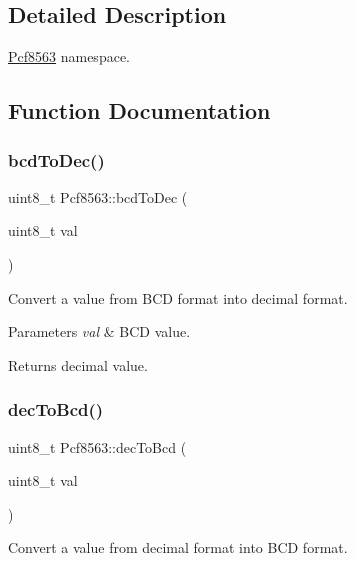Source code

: \subsection{Detailed Description}
\hyperlink{namespacePcf8563}{Pcf8563} namespace. 

\subsection{Function Documentation}
\mbox{\label{namespacePcf8563_aae506e83df33a718bdd0dd184d42c19a}} 
\subsubsection{\texorpdfstring{bcd\+To\+Dec()}{bcdToDec()}}
{\footnotesize\ttfamily uint8\+\_\+t Pcf8563\+::bcd\+To\+Dec (\begin{DoxyParamCaption}\item[{uint8\+\_\+t}]{val }\end{DoxyParamCaption})}



Convert a value from B\+CD format into decimal format. 


\begin{DoxyParams}{Parameters}
{\em val} & B\+CD value. \\
\hline
\end{DoxyParams}
\begin{DoxyReturn}{Returns}
decimal value. 
\end{DoxyReturn}
\mbox{\label{namespacePcf8563_a3519616ff3c2de84e2ea54442ef0ed0c}} 
\subsubsection{\texorpdfstring{dec\+To\+Bcd()}{decToBcd()}}
{\footnotesize\ttfamily uint8\+\_\+t Pcf8563\+::dec\+To\+Bcd (\begin{DoxyParamCaption}\item[{uint8\+\_\+t}]{val }\end{DoxyParamCaption})}



Convert a value from decimal format into B\+CD format.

★ ★ ★ ★ ★ ★ ★

### THE PROBLEM
Identify the lines in the entries above that contain "begin", then copy them out.

### SOLUTION TO THE PROBLEM
{\footnotesize\ttfamily uint8\+\_\+t Pcf8563\+::bcd\+To\+Dec (\begin{DoxyParamCaption}\item[{uint8\+\_\+t}]{val }\end{DoxyParamCaption})}
\begin{DoxyParams}{Parameters}
\begin{DoxyReturn}{Returns}
{\footnotesize\ttfamily uint8\+\_\+t Pcf8563\+::dec\+To\+Bcd (\begin{DoxyParamCaption}\item[{uint8\+\_\+t}]{val }\end{DoxyParamCaption})}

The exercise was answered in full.